I've been brewing for over a year... and every brew seemed to improve from the beginning... (when I was using some pretty poor tap water.... and just fermenting in my closet without control...ha) The last two brews were really, really good.. and now I've hit upon one that I love and seems to be loved by most of my brewer and nonbrewer/craft friends... Its a simple beer that I put together myself... a Pale Ale.... but man is it delicious..... What was your first GREAT homebrew you made....
The first really good/great homebrew that I made was about my 5th or 6th batch, an Irish Red. That was the beer that hooked me on the hobby. It was good enough that several people in my homebrew club encouraged me to enter it into a local competition, it didn't place but it did get honorable mention.
I've brewed a Pliny clone that was very tasty, and I was equally happy with a Ayinger Maibock clone that I did.
I hit my first "stride" about 14 batches in with a really good "Sorachi Wit", "Nelson Pale", "Habanero Chocolate Porter", and "Kitchen Sink Rye IPA".....
This is difficult to answer...I almost always find something I would change in a brew even if it turned out amazing.

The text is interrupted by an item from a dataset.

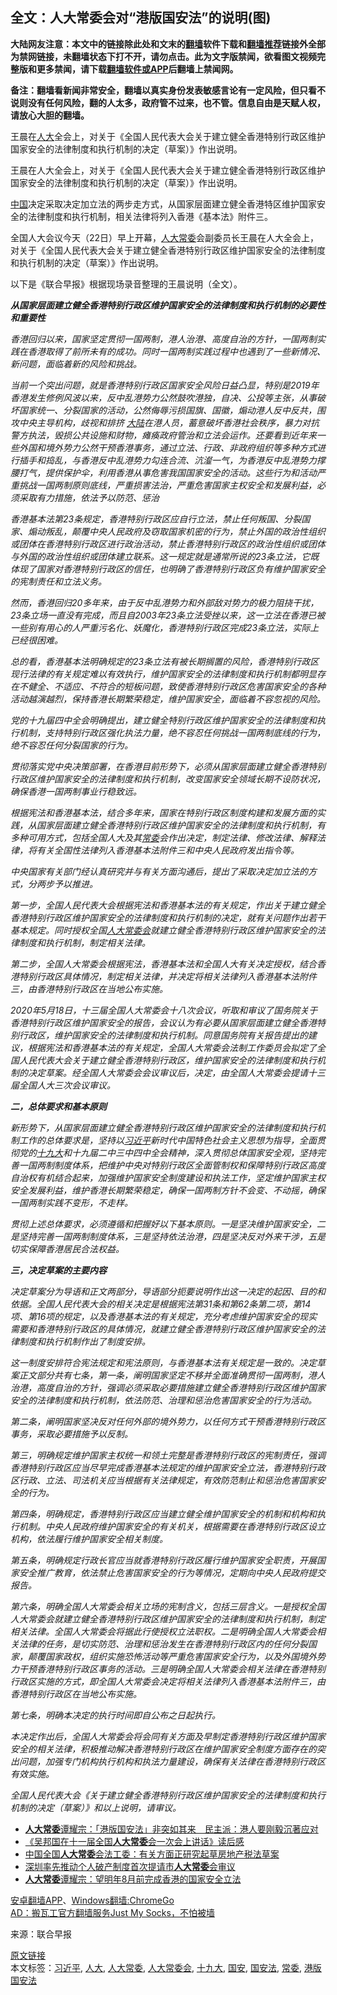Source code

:  <h2>全文：人大常委会对“港版国安法”的说明(图)</h2> <p class="notice"><b>大陆网友注意：本文中的链接除此处和文末的<a href="https://github.com/bannedbook/fanqiang" >翻墙</a>软件下载和<a href="https://github.com/killgcd/justmysocks/blob/master/README.md">翻墙推荐</a>链接外全部为禁网链接，未翻墙状态下打不开，请勿点击。此为文字版禁闻，欲看图文视频完整版和更多禁闻，请下载<a href="https://github.com/bannedbook/fanqiang">翻墙软件或APP</a>后翻墙上禁闻网。</p><p>备注：翻墙看新闻非常安全，翻墙以真实身份发表敏感言论有一定风险，但只看不说则没有任何风险，翻的人太多，政府管不过来，也不管。信息自由是天赋人权，请放心大胆的翻墙。</b></p>  <div class="entry"> <p id="summary">王晨在<a href="https://www.bannedbook.org/bnews/tag/%E4%BA%BA%E5%A4%A7/" class="st_tag internal_tag" rel="tag" title="标签 人大 下的日志">人大</a>全会上，对关于《全国人民代表大会关于建立健全香港特别行政区维护国家安全的法律制度和执行机制的决定（草案）》作出说明。 </p> <p id="conimg">王晨在人大全会上，对关于《全国人民代表大会关于建立健全香港特别行政区维护国家安全的法律制度和执行机制的决定（草案）》作出说明。&nbsp;</p> <p><span class='wp_keywordlink_affiliate'><a href="https://www.bannedbook.org/" title="中国" target="_blank">中国</a></span>决定采取决定加立法的两步走方式，从国家层面建立健全香港特区维护国家安全的法律制度和执行机制，相关法律将列入香港《基本法》附件三。</p> <p>全国人大会议今天（22日）早上开幕，<a href="https://www.bannedbook.org/bnews/tag/%e4%ba%ba%e5%a4%a7%e5%b8%b8%e5%a7%94/" class="st_tag internal_tag" rel="tag" title="标签 人大常委 下的日志">人大常委</a>会副委员长王晨在人大全会上，对关于《全国人民代表大会关于建立健全香港特别行政区维护国家安全的法律制度和执行机制的决定（草案）》作出说明。</p> <p>以下是《联合早报》根据现场录音整理的王晨说明（全文）。</p> <p><em><strong>从国家层面建立健全香港特别行政区维护国家安全的法律制度和执行机制的必要性和重要性</strong></em></p> <p><em>香港回归以来，国家坚定贯彻一国两制，港人治港、高度自治的方针，一国两制实践在香港取得了前所未有的成功。同时一国两制实践过程中也遇到了一些新情况、新问题，面临着新的风险和挑战。</em></p> <p><em>当前一个突出问题，就是香港特别行政区国家安全风险日益凸显，特别是2019年香港发生修例风波以来，反中乱港势力公然鼓吹港独，自决、公投等主张，从事破坏国家统一、分裂国家的活动，公然侮辱污损国旗、国徽，煽动港人反中反共，围攻中央主导机构，歧视和排挤 <span class='wp_keywordlink_affiliate'><a href="https://www.bannedbook.org/" title="大陆" target="_blank">大陆</a></span>在港人员，蓄意破坏香港社会秩序，暴力对抗警方执法，毁损公共设施和财物，瘫痪政府管治和立法会运作。还要看到近年来一些外国和境外势力公然干预香港事务，通过立法、行政、非政府组织等多种方式进行插手和捣乱，与香港反中乱港势力勾连合流、沆瀣一气，为香港反中乱港势力撑腰打气，提供保护伞，利用香港从事危害我国国家安全的活动。这些行为和活动严重挑战一国两制原则底线，严重损害法治，严重危害国家主权安全和发展利益，必须采取有力措施，依法予以防范、惩治&nbsp;</em></p>  <p><em>香港基本法第23条规定，香港特别行政区应自行立法，禁止任何叛国、分裂国家、煽动叛乱，颠覆中央人民政府及窃取国家机密的行为，禁止外国的政治性组织或团体在香港特别行政区进行政治活动，禁止香港特别行政区的政治性组织或团体与外国的政治性组织或团体建立联系。这一规定就是通常所说的23条立法，它既体现了国家对香港特别行政区的信任，也明确了香港特别行政区负有维护国家安全的宪制责任和立法义务。</em></p> <p><em>然而，香港回归20多年来，由于反中乱港势力和外部敌对势力的极力阻挠干扰，23条立场一直没有完成，而且自2003年23条立法受挫以来，这一立法在香港已被一些别有用心的人严重污名化、妖魔化，香港特别行政区完成23条立法，实际上已经很困难。</em></p> <p><em>总的看，香港基本法明确规定的23条立法有被长期搁置的风险，香港特别行政区现行法律的有关规定难以有效执行，维护国家安全的法律制度和执行机制都明显存在不健全、不适应、不符合的短板问题，致使香港特别行政区危害国家安全的各种活动越演越烈，保持香港长期繁荣稳定，维护国家安全，面临着不容忽视的风险。</em></p> <p><em>党的十九届四中全会明确提出，建立健全特别行政区维护国家安全的法律制度和执行机制，支持特别行政区强化执法力量，绝不容忍任何挑战一国两制底线的行为，绝不容忍任何分裂国家的行为。</em></p> <p><em>贯彻落实党中央决策部署，在香港目前形势下，必须从国家层面建立健全香港特别行政区维护国家安全的法律制度和执行机制，改变国家安全领域长期不设防状况，确保香港一国两制事业行稳致远。&nbsp;</em></p> <p><em>根据宪法和香港基本法，结合多年来，国家在特别行政区制度构建和发展方面的实践，从国家层面建立健全香港特别行政区维护国家安全的法律制度和执行机制，有多种可用方式，包括全国人大及其<a href="https://www.bannedbook.org/bnews/tag/%e5%b8%b8%e5%a7%94/" class="st_tag internal_tag" rel="tag" title="标签 常委 下的日志">常委</a>会作出决定，制定法律、修改法律、解释法律，将有关全国性法律列入香港基本法附件三和中央人民政府发出指令等。</em></p> <p><em>中央国家有关部门经认真研究并与有关方面沟通后，提出了采取决定加立法的方式，分两步予以推进。</em></p> <p><em>第一步，全国人民代表大会根据宪法和香港基本法的有关规定，作出关于建立健全香港特别行政区维护国家安全的法律制度和执行机制的决定，就有关问题作出若干基本规定。同时授权全国<a href="https://www.bannedbook.org/bnews/tag/%e4%ba%ba%e5%a4%a7%e5%b8%b8%e5%a7%94%e4%bc%9a/" class="st_tag internal_tag" rel="tag" title="标签 人大常委会 下的日志">人大常委会</a>就建立健全香港特别行政区维护国家安全的法律制度和执行机制，制定相关法律。</em></p>  <p><em>第二步，全国人大常委会根据宪法，香港基本法和全国人大有关决定授权，结合香港特别行政区具体情况，制定相关法律，并决定将相关法律列入香港基本法附件三，由香港特别行政区在当地公布实施。</em></p> <p><em>2020年5月18日，十三届全国人大常委会十八次会议，听取和审议了国务院关于香港特别行政区维护国家安全的报告，会议认为有必要从国家层面建立健全香港特别行政区，维护国家安全的法律制度和执行机制。同意国务院有关报告提出的建议，根据宪法和香港基本法的有关规定，全国人大常委会法制工作委员会拟定了全国人民代表大会关于建立健全香港特别行政区，维护国家安全的法律制度和执行机制的决定草案。经全国人大常委会会议审议后，决定，由全国人大常委会提请十三届全国人大三次会议审议。</em></p> <p><em><strong>二，总体要求和基本原则</strong></em></p> <p><em>新形势下，从国家层面建立健全香港特别行政区维护国家安全的法律制度和执行机制工作的总体要求是，坚持以<a href="https://www.bannedbook.org/bnews/tag/%e4%b9%a0%e8%bf%91%e5%b9%b3/" class="st_tag internal_tag" rel="tag" title="标签 习近平 下的日志">习近平</a>新时代中国特色社会主义思想为指导，全面贯彻党的<a href="https://www.bannedbook.org/bnews/tag/%e5%8d%81%e4%b9%9d%e5%a4%a7/" class="st_tag internal_tag" rel="tag" title="标签 十九大 下的日志">十九大</a>和十九届二中三中四中全会精神，深入贯彻总体国家安全观，坚持完善一国两制制度体系，把维护中央对特别行政区全面管制权和保障特别行政区高度自治权有机结合起来，加强维护国家安全制度建设和执法工作，坚定维护国家主权安全发展利益，维护香港长期繁荣稳定，确保一国两制方针不会变、不动摇，确保一国两制实践不变形，不走样。</em></p> <p><em>贯彻上述总体要求，必须遵循和把握好以下基本原则。一是坚决维护国家安全，二是坚持完善一国两制制度体系，三是坚持依法治港，四是坚决反对外来干涉，五是切实保障香港居民合法权益。</em></p> <p><em><strong>三，决定草案的主要内容</strong></em></p> <p><em>决定草案分为导语和正文两部分，导语部分扼要说明作出这一决定的起因、目的和依据。全国人民代表大会的相关决定是根据宪法第31条和第62条第二项，第14项、第16项的规定，以及香港基本法的有关规定，充分考虑维护国家安全的现实需要和香港特别行政区的具体情况，就建立健全香港特别行政区维护国家安全的法律制度和执行机制作出了制度安排。</em></p> <p><em>这一制度安排符合宪法规定和宪法原则，与香港基本法有关规定是一致的。决定草案正文部分共有七条，第一条，阐明国家坚定不移并全面准确贯彻一国两制，港人治港，高度自治的方针，强调必须采取必要措施建立健全香港特别行政区维护国家安全的法律制度和执行机制，依法防范、治理和惩治危害国家安全的行为活动。</em></p>  <p><em>第二条，阐明国家坚决反对任何外部的境外势力，以任何方式干预香港特别行政区事务，采取必要措施予以反制。</em></p> <p><em>第三，明确规定维护国家主权统一和领土完整是香港特别行政区的宪制责任，强调香港特别行政区应当尽早完成香港基本法规定的维护国家安全立法，香港特别行政区行政、立法、司法机关应当根据有关法律规定，有效防范制止和惩治危害国家安全的行为。</em></p> <p><em>第四条，明确规定，香港特别行政区应当建立健全维护国家安全的机制和机构和执行机制。中央人民政府维护国家安全的有关机关，根据需要在香港特别行政区设立机构，依法履行维护国家安全相关制度。&nbsp;</em></p> <p><em>第五条，明确规定行政长官应当就香港特别行政区履行维护国家安全职责，开展国家安全推广教育，依法禁止危害国家安全的行为等情况，定期向中央人民政府提交报告。</em></p> <p><em>第六条，明确全国人大常委会相关立场的宪制含义，包括三层含义。一是授权全国人大常委会就建立健全香港特别行政区维护国家安全的法律制度和执行机制，制定相关法律。全国人大常委会将据此行使授权立法职权。二是明确全国人大常委会相关法律的任务，是切实防范、治理和惩治发生在香港特别行政区内的任何分裂国家，颠覆国家政权，组织实施恐怖活动等严重危害国家安全行为，以及外国境外势力干预香港特别行政区事务的活动。三是明确全国人大常委会相关法律在香港特别行政区实施的方式，即全国人大常委会决定将相关法律列入香港基本法附件三，由香港特别行政区在当地公布实施。</em></p> <p><em>第七条，明确本决定的执行时间即自公布之日起执行。</em></p> <p><em>本决定作出后，全国人大常委会将会同有关方面及早制定香港特别行政区维护国家安全的相关法律，积极推动解决香港特别行政区在维护国家安全制度方面存在的突出问题，加强专门机构执行机构和执法力量建设，确保有关法律在香港特别行政区有效实施。</em></p> <p><em>全国人民代表大会《关于建立健全香港特别行政区维护国家安全的法律制度和执行机制的决定（草案）》和以上说明，请审议。</em></p>  <ul class='op-related-articles' title='相关阅读'> <li><a href='https://www.bannedbook.org/bnews/headline/20200522/1332346.html' target='_blank'><b>人大常委</b>谭耀宗：「港版国安法」非突如其来　民主派：港人要刚毅沉著应对</a></li> <li><a href='https://www.bannedbook.org/bnews/comments/20090515/1328664.html' target='_blank'>《吴邦国在十一届全国<b>人大常委</b>会一次会上讲话》读后感</a></li> <li><a href='https://www.bannedbook.org/bnews/headline/20200514/1328609.html' target='_blank'>中国全国<b>人大常委</b>会法工委：有关方面正研究起草房地产税法草案</a></li> <li><a href='https://www.bannedbook.org/bnews/baitai/20200505/1323410.html' target='_blank'>深圳率先推动个人破产制度首次提请市<b>人大常委</b>会审议</a></li> <li><a href='https://www.bannedbook.org/bnews/cnnews/hknews/20200503/1322669.html' target='_blank'><b>人大常委</b>谭耀宗：望明年8月前完成香港的国家安全立法</a></li> </ul> <div class="texttj"> <a href="https://github.com/bannedbook/fanqiang/wiki/%E7%A6%81%E9%97%BB%E7%BD%91%E5%AE%89%E5%8D%93%E7%BF%BB%E5%A2%99%E6%96%B0%E9%97%BBAPP" target="_blank">安卓翻墙APP</a>、<a href="https://github.com/bannedbook/fanqiang/wiki/Chrome%E4%B8%80%E9%94%AE%E7%BF%BB%E5%A2%99%E5%8C%85" target="_blank">Windows翻墙:ChromeGo</a><br/> <a href="https://github.com/killgcd/justmysocks/blob/master/README.md" target="_blank">AD：搬瓦工官方翻墙服务Just My Socks，不怕被墙</a> </div><p> 来源：联合早报 </p><a name='sharetosocial'></a>         <div><a href='https://www.bannedbook.org/bnews/cbnews/20200522/1332636.html'>原文链接</a></div>  </div><!--END ENTRY--> <div class="postfooter"> <div>本文标签：<a href="https://www.bannedbook.org/bnews/tag/%e4%b9%a0%e8%bf%91%e5%b9%b3/" rel="tag">习近平</a>, <a href="https://www.bannedbook.org/bnews/tag/%E4%BA%BA%E5%A4%A7/" rel="tag">人大</a>, <a href="https://www.bannedbook.org/bnews/tag/%e4%ba%ba%e5%a4%a7%e5%b8%b8%e5%a7%94/" rel="tag">人大常委</a>, <a href="https://www.bannedbook.org/bnews/tag/%e4%ba%ba%e5%a4%a7%e5%b8%b8%e5%a7%94%e4%bc%9a/" rel="tag">人大常委会</a>, <a href="https://www.bannedbook.org/bnews/tag/%e5%8d%81%e4%b9%9d%e5%a4%a7/" rel="tag">十九大</a>, <a href="https://www.bannedbook.org/bnews/tag/%E5%9B%BD%E5%AE%89/" rel="tag">国安</a>, <a href="https://www.bannedbook.org/bnews/tag/%e5%9b%bd%e5%ae%89%e6%b3%95/" rel="tag">国安法</a>, <a href="https://www.bannedbook.org/bnews/tag/%e5%b8%b8%e5%a7%94/" rel="tag">常委</a>, <a href="https://www.bannedbook.org/bnews/tag/%E6%B8%AF%E7%89%88%E5%9B%BD%E5%AE%89%E6%B3%95/" rel="tag">港版国安法</a></div>  </div><!--END POSTFOOTER-->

I had a college art professor who explained that an artist's work (he was speaking specifically about painting) is never finished. He had some art up in a couple museums and would always comment that every time he viewed his work he would want to add something to it....which of course he couldn't. I would say that if we're starting from 0...my first really great beer was my 3rd...and a Vanilla Stout. It placed 2nd in an extremely small local competition.
I had many "pretty good" brews the first 2 years I brewed and no drain pours, but nothing I considered great. The first "great" beer I did (which I had defined as on par with a commercial craft brewery), was a coffee oatmeal stout. It was great and in a blind tasting was equal to FBS and WnB. I'd still tweak the recipe some to increase head retention.
My very first beer I made with my own recipe was supposed to be a dry stout. It finished a little sweet and a bit bitter on the roast side. 8 months later it won 1st place in the state fair for american stouts.
The first great brew I did was a gose made for Michael Jackson way back when. He'd recently written about gose, and I called it "Liepzig's Ghost", which gave him a stepping-off point to start his discussion from. It was much more subtle than most of what you find today, just lightly tart and salty, and he felt that it was pretty much right-on. My other beer, however, was a failure. It was a pumpkin barleywine called "Crack-O-Jack-O" and he said "I don't know who Crack-O-Jack-O is, and I don't know where the pumpkin is".
My first beer became a drain pour, but my 2nd attempt was a darn-near perfect clone of Stone IPA. It seems that I have a good beer/bad beer pattern at the moment. My NB Dead Ringer is a miss: perfectly cloudy despite weeks of being chilled in a keg and just doesn't taste right (has a slightly astringent after taste), but my all-Citra recipe I got off of brewtoad.com is a smashing hit. It just gets clearer and clearer when I thought it wouldn't and I have to fight the urge to have a 2nd glass.
A few batches in, I brewed an Oatmeal Pale Ale... it was bangin', and (like an earlier poster) earned an honorable mention at a local home brew competition. Can't wait to do an all-grain batch of this really soon.
my first batch has been the best, cloned Two Hearted Ale and it was a dandy. Had a few dudes and studs since then but my first was my best. Technically it was my first all grain batch, but 4th brew if you include the extract brews I did prior.
I'd had really good batches before this, but had a Brett Blonde that was really hitting on all cylinders, scored a mid 40s BJCP and won BOS. Since then I've been fascinated with Brett.
I made an brown ale that won a blue ribbon at the Wisconsin State Fair in my 2nd or 3rd year brewing. Prior to that, I was very happy with only a handful of beers, including my very first partial mash, a Sierra inspired pale ale. The lesson learned from these beers was the KISS principle. Crazy ass bizarro ingredient beers were likely to be fails, but basic beers could be delicious.
The first one someone else said was great. That was a damn good one tho, some kinda extract red ale with lots of crystal and lots of hops
I really love stouts, so I would have to go with my own stout, I actually aged it for 4 months also. The aging I am sure helped
My sweet stout is the best beer I've made so far. It's the only beer I've entered into a competition, scoring a 41.5, winning me the subcategory and second in all stouts. I've yet to brew it a second time. However, when I do, I'm going to make adjustments per judge advice, adding an extra 0.375# of chocolate malts for additional roast character.